* Problem statement *
Word for word, copy the data that follows and skip its pictures.

Stored data entries
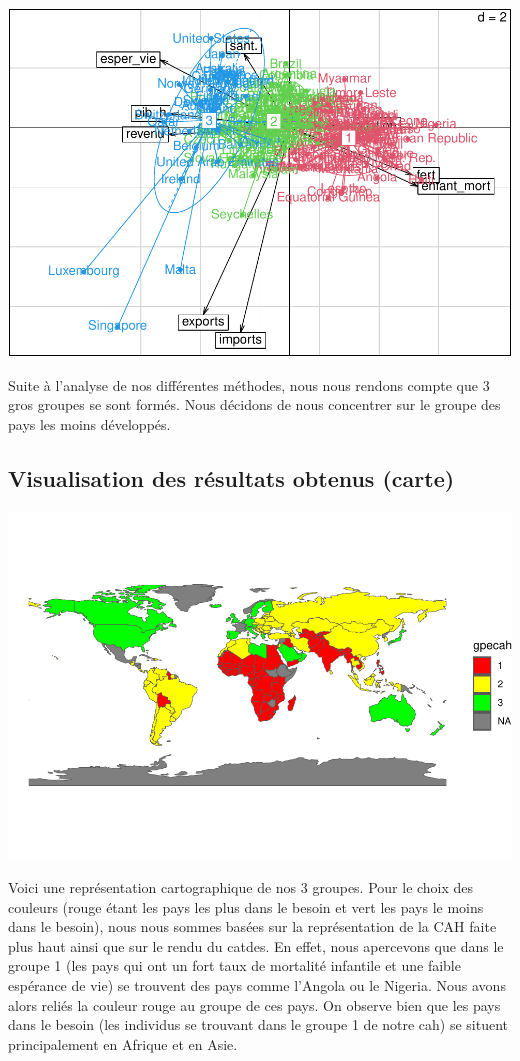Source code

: \documentclass[
]{article}
\begin{document}
\includegraphics{Projet_files/figure-latex/unnamed-chunk-25-1.pdf}

Suite à l'analyse de nos différentes méthodes, nous nous rendons compte
que 3 gros groupes se sont formés. Nous décidons de nous concentrer sur
le groupe des pays les moins développés.

\hypertarget{visualisation-des-ruxe9sultats-obtenus-carte}{%
\subsection{Visualisation des résultats obtenus
(carte)}\label{visualisation-des-ruxe9sultats-obtenus-carte}}

\includegraphics{Projet_files/figure-latex/unnamed-chunk-26-1.pdf}

Voici une représentation cartographique de nos 3 groupes. Pour le choix
des couleurs (rouge étant les pays les plus dans le besoin et vert les
pays le moins dans le besoin), nous nous sommes basées sur la
représentation de la CAH faite plus haut ainsi que sur le rendu du
catdes. En effet, nous apercevons que dans le groupe 1 (les pays qui ont
un fort taux de mortalité infantile et une faible espérance de vie) se
trouvent des pays comme l'Angola ou le Nigeria. Nous avons alors reliés
la couleur rouge au groupe de ces pays. On observe bien que les pays
dans le besoin (les individus se trouvant dans le groupe 1 de notre cah)
se situent principalement en Afrique et en Asie.
\end{document}
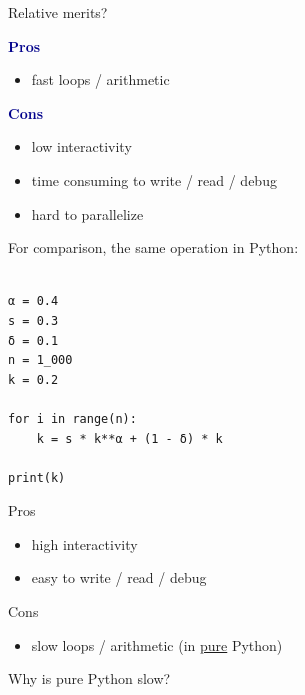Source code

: \documentclass[
    xcolor={svgnames,dvipsnames},
    hyperref={colorlinks, citecolor=DeepPink4, linkcolor=DarkRed, urlcolor=DarkBlue}
    ]{beamer}  %
\newcommand{\navy}[1]{\textcolor{DarkBlue}{\bf #1}}
\newcommand{\1}{\mathbbm 1}
\begin{document}
\begin{frame}

    Relative merits?

    \vspace{0.5em}
    \vspace{0.5em}
    \navy{Pros}

    \begin{itemize}
        \item fast loops / arithmetic
    \end{itemize}


    \vspace{0.5em}

    \navy{Cons}

    \begin{itemize}
        \item low interactivity
        \item time consuming to write / read / debug
        \item hard to parallelize
    \end{itemize}

\end{frame}




\begin{frame}[fragile]

    For comparison, the same operation in Python:
    
    \begin{verbatim}

α = 0.4
s = 0.3
δ = 0.1
n = 1_000
k = 0.2

for i in range(n):
    k = s * k**α + (1 - δ) * k

print(k)

    \end{verbatim}

\end{frame}



\begin{frame}

    Pros

    \begin{itemize}
        \item high interactivity
        \item easy to write / read / debug
    \end{itemize}

    \vspace{0.5em}

    Cons

    \begin{itemize}
        \item slow loops / arithmetic  (in \underline{pure} Python)
    \end{itemize}

    \pause
    \vspace{0.5em}
    \vspace{0.5em}
    \vspace{0.5em}
    \vspace{0.5em}
    Why is pure Python slow?


\end{frame}
\end{document}
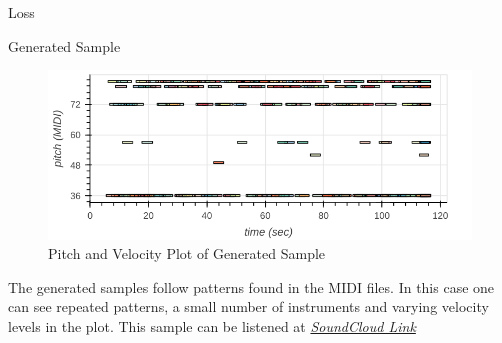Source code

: \documentclass[final]{beamer}
\newlength{\onecolwid}
\newlength{\twocolwid}
\begin{document}
\begin{frame}[t]
\begin{columns}[t]
\begin{column}{\twocolwid}
\begin{columns}[t,totalwidth=\twocolwid]
\begin{column}{\onecolwid}
\begin{block}{Loss}
\end{block}



\begin{alertblock}{Generated Sample}


\begin{figure}
\includegraphics[width=0.9\linewidth]{winter_planet_midi_plot.png}
\caption{Pitch and Velocity Plot of Generated Sample}
\end{figure}

The generated samples follow patterns found in the MIDI files. In this case one can see repeated patterns, a small number of instruments and varying velocity levels in the plot. This sample can be listened at \href{https://soundcloud.com/saravana-r-389436812/cs236-multi-instrument-music-generation-using-vae?si=53eaea6cb734413d80f88bcabc25d3c4}{\textit{SoundCloud Link}}

\end{alertblock} 

\end{column} %

\end{columns} %



\begin{columns}[t,totalwidth=\twocolwid] %

\begin{column}{\onecolwid} %


\end{column}
\end{columns}
\end{column}
\end{columns}
\end{frame}
\end{document}
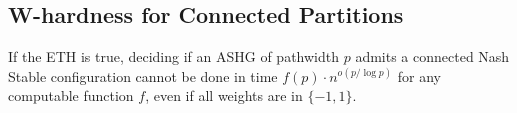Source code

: \documentclass[letterpaper,USenglish,cleveref, autoref, thm-restate]{lipics-v2021}
\begin{document}

\subsection{W-hardness for Connected Partitions}\label{sec:binPack}

\begin{theorem}\label{thm:whard} If the ETH is true, deciding if an ASHG of
pathwidth $p$ admits a connected Nash Stable configuration cannot be done in
time $f(p)\cdot n^{o(p/\log p)}$ for any computable function $f$, even if all
weights are in $\{-1,1\}$.  \end{theorem}
\end{document}
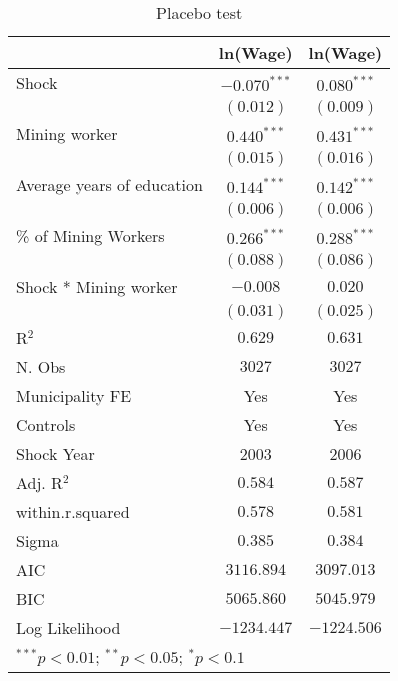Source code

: 
\begin{table}[H]
\caption{Placebo test}
\begin{center}
\begin{tabular}{l c c}
\hline
 & ln(Wage) & ln(Wage) \\
\hline
Shock                      & $-0.070^{***}$ & $0.080^{***}$ \\
                           & $(0.012)$      & $(0.009)$     \\
Mining worker              & $0.440^{***}$  & $0.431^{***}$ \\
                           & $(0.015)$      & $(0.016)$     \\
Average years of education & $0.144^{***}$  & $0.142^{***}$ \\
                           & $(0.006)$      & $(0.006)$     \\
\% of Mining Workers       & $0.266^{***}$  & $0.288^{***}$ \\
                           & $(0.088)$      & $(0.086)$     \\
Shock * Mining worker      & $-0.008$       & $0.020$       \\
                           & $(0.031)$      & $(0.025)$     \\
\hline
R$^2$                      & $0.629$        & $0.631$       \\
N. Obs                     & $3027$         & $3027$        \\
Municipality FE            & Yes            & Yes           \\
Controls                   & Yes            & Yes           \\
Shock Year                 & 2003           & 2006          \\
Adj. R$^2$                 & $0.584$        & $0.587$       \\
within.r.squared           & $0.578$        & $0.581$       \\
Sigma                      & $0.385$        & $0.384$       \\
AIC                        & $3116.894$     & $3097.013$    \\
BIC                        & $5065.860$     & $5045.979$    \\
Log Likelihood             & $-1234.447$    & $-1224.506$   \\
\hline
\multicolumn{3}{l}{\scriptsize{$^{***}p<0.01$; $^{**}p<0.05$; $^{*}p<0.1$}}
\end{tabular}
\label{table:coefficients}
\end{center}
\end{table}
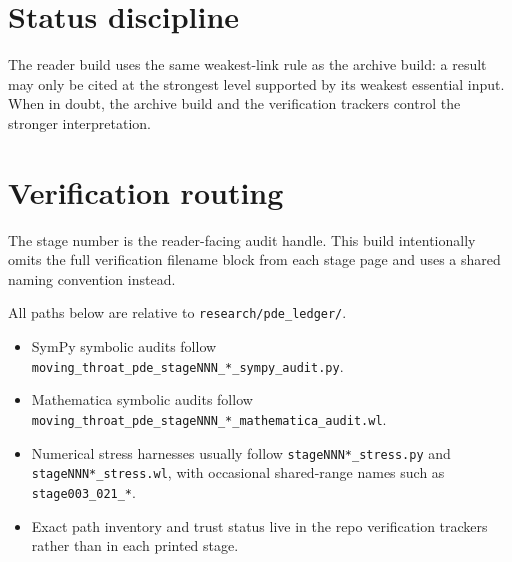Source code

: \section{Status discipline}

The reader build uses the same weakest-link rule as the archive build: a result
may only be cited at the strongest level supported by its weakest essential
input. When in doubt, the archive build and the verification trackers control
the stronger interpretation.

\section{Verification routing}

The stage number is the reader-facing audit handle.  This build intentionally
omits the full verification filename block from each stage page and uses a
shared naming convention instead.

All paths below are relative to \nolinkurl{research/pde_ledger/}.

\begin{itemize}[leftmargin=2.2em]
  \item SymPy symbolic audits follow
  \nolinkurl{moving_throat_pde_stageNNN_*_sympy_audit.py}.
  \item Mathematica symbolic audits follow
  \nolinkurl{moving_throat_pde_stageNNN_*_mathematica_audit.wl}.
  \item Numerical stress harnesses usually follow
  \nolinkurl{stageNNN*_stress.py} and \nolinkurl{stageNNN*_stress.wl}, with
  occasional shared-range names such as \nolinkurl{stage003_021_*}.
  \item Exact path inventory and trust status live in the repo verification
  trackers rather than in each printed stage.
\end{itemize}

* Finished task *
Source code

: \documentclass[
]{article}
\begin{document}
\includegraphics{Projet_files/figure-latex/unnamed-chunk-25-1.pdf}

Suite à l'analyse de nos différentes méthodes, nous nous rendons compte
que 3 gros groupes se sont formés. Nous décidons de nous concentrer sur
le groupe des pays les moins développés.

\hypertarget{visualisation-des-ruxe9sultats-obtenus-carte}{%
\subsection{Visualisation des résultats obtenus
(carte)}\label{visualisation-des-ruxe9sultats-obtenus-carte}}

\includegraphics{Projet_files/figure-latex/unnamed-chunk-26-1.pdf}

Voici une représentation cartographique de nos 3 groupes. Pour le choix
des couleurs (rouge étant les pays les plus dans le besoin et vert les
pays le moins dans le besoin), nous nous sommes basées sur la
représentation de la CAH faite plus haut ainsi que sur le rendu du
catdes. En effet, nous apercevons que dans le groupe 1 (les pays qui ont
un fort taux de mortalité infantile et une faible espérance de vie) se
trouvent des pays comme l'Angola ou le Nigeria. Nous avons alors reliés
la couleur rouge au groupe de ces pays. On observe bien que les pays
dans le besoin (les individus se trouvant dans le groupe 1 de notre cah)
se situent principalement en Afrique et en Asie.
\end{document}
Source code

: \documentclass[
    xcolor={svgnames,dvipsnames},
    hyperref={colorlinks, citecolor=DeepPink4, linkcolor=DarkRed, urlcolor=DarkBlue}
    ]{beamer}  %
\newcommand{\navy}[1]{\textcolor{DarkBlue}{\bf #1}}
\newcommand{\1}{\mathbbm 1}
\begin{document}
\begin{frame}

    Relative merits?

    \vspace{0.5em}
    \vspace{0.5em}
    \navy{Pros}

    \begin{itemize}
        \item fast loops / arithmetic
    \end{itemize}


    \vspace{0.5em}

    \navy{Cons}

    \begin{itemize}
        \item low interactivity
        \item time consuming to write / read / debug
        \item hard to parallelize
    \end{itemize}

\end{frame}




\begin{frame}[fragile]

    For comparison, the same operation in Python:
    
    \begin{verbatim}

α = 0.4
s = 0.3
δ = 0.1
n = 1_000
k = 0.2

for i in range(n):
    k = s * k**α + (1 - δ) * k

print(k)

    \end{verbatim}

\end{frame}



\begin{frame}

    Pros

    \begin{itemize}
        \item high interactivity
        \item easy to write / read / debug
    \end{itemize}

    \vspace{0.5em}

    Cons

    \begin{itemize}
        \item slow loops / arithmetic  (in \underline{pure} Python)
    \end{itemize}

    \pause
    \vspace{0.5em}
    \vspace{0.5em}
    \vspace{0.5em}
    \vspace{0.5em}
    Why is pure Python slow?


\end{frame}
\end{document}
Source code

: \documentclass[final]{beamer}
\newlength{\onecolwid}
\newlength{\twocolwid}
\begin{document}
\begin{frame}[t]
\begin{columns}[t]
\begin{column}{\twocolwid}
\begin{columns}[t,totalwidth=\twocolwid]
\begin{column}{\onecolwid}
\begin{block}{Loss}
\end{block}



\begin{alertblock}{Generated Sample}


\begin{figure}
\includegraphics[width=0.9\linewidth]{winter_planet_midi_plot.png}
\caption{Pitch and Velocity Plot of Generated Sample}
\end{figure}

The generated samples follow patterns found in the MIDI files. In this case one can see repeated patterns, a small number of instruments and varying velocity levels in the plot. This sample can be listened at \href{https://soundcloud.com/saravana-r-389436812/cs236-multi-instrument-music-generation-using-vae?si=53eaea6cb734413d80f88bcabc25d3c4}{\textit{SoundCloud Link}}

\end{alertblock} 

\end{column} %

\end{columns} %



\begin{columns}[t,totalwidth=\twocolwid] %

\begin{column}{\onecolwid} %


\end{column}
\end{columns}
\end{column}
\end{columns}
\end{frame}
\end{document}
Source code

: \documentclass[letterpaper,USenglish,cleveref, autoref, thm-restate]{lipics-v2021}
\begin{document}

\subsection{W-hardness for Connected Partitions}\label{sec:binPack}

\begin{theorem}\label{thm:whard} If the ETH is true, deciding if an ASHG of
pathwidth $p$ admits a connected Nash Stable configuration cannot be done in
time $f(p)\cdot n^{o(p/\log p)}$ for any computable function $f$, even if all
weights are in $\{-1,1\}$.  \end{theorem}
\end{document}
Source code

: 
\begin{table}[H]
\caption{Placebo test}
\begin{center}
\begin{tabular}{l c c}
\hline
 & ln(Wage) & ln(Wage) \\
\hline
Shock                      & $-0.070^{***}$ & $0.080^{***}$ \\
                           & $(0.012)$      & $(0.009)$     \\
Mining worker              & $0.440^{***}$  & $0.431^{***}$ \\
                           & $(0.015)$      & $(0.016)$     \\
Average years of education & $0.144^{***}$  & $0.142^{***}$ \\
                           & $(0.006)$      & $(0.006)$     \\
\% of Mining Workers       & $0.266^{***}$  & $0.288^{***}$ \\
                           & $(0.088)$      & $(0.086)$     \\
Shock * Mining worker      & $-0.008$       & $0.020$       \\
                           & $(0.031)$      & $(0.025)$     \\
\hline
R$^2$                      & $0.629$        & $0.631$       \\
N. Obs                     & $3027$         & $3027$        \\
Municipality FE            & Yes            & Yes           \\
Controls                   & Yes            & Yes           \\
Shock Year                 & 2003           & 2006          \\
Adj. R$^2$                 & $0.584$        & $0.587$       \\
within.r.squared           & $0.578$        & $0.581$       \\
Sigma                      & $0.385$        & $0.384$       \\
AIC                        & $3116.894$     & $3097.013$    \\
BIC                        & $5065.860$     & $5045.979$    \\
Log Likelihood             & $-1234.447$    & $-1224.506$   \\
\hline
\multicolumn{3}{l}{\scriptsize{$^{***}p<0.01$; $^{**}p<0.05$; $^{*}p<0.1$}}
\end{tabular}
\label{table:coefficients}
\end{center}
\end{table}
Source code

: \section{Status discipline}

The reader build uses the same weakest-link rule as the archive build: a result
may only be cited at the strongest level supported by its weakest essential
input. When in doubt, the archive build and the verification trackers control
the stronger interpretation.

\section{Verification routing}

The stage number is the reader-facing audit handle.  This build intentionally
omits the full verification filename block from each stage page and uses a
shared naming convention instead.

All paths below are relative to \nolinkurl{research/pde_ledger/}.

\begin{itemize}[leftmargin=2.2em]
  \item SymPy symbolic audits follow
  \nolinkurl{moving_throat_pde_stageNNN_*_sympy_audit.py}.
  \item Mathematica symbolic audits follow
  \nolinkurl{moving_throat_pde_stageNNN_*_mathematica_audit.wl}.
  \item Numerical stress harnesses usually follow
  \nolinkurl{stageNNN*_stress.py} and \nolinkurl{stageNNN*_stress.wl}, with
  occasional shared-range names such as \nolinkurl{stage003_021_*}.
  \item Exact path inventory and trust status live in the repo verification
  trackers rather than in each printed stage.
\end{itemize}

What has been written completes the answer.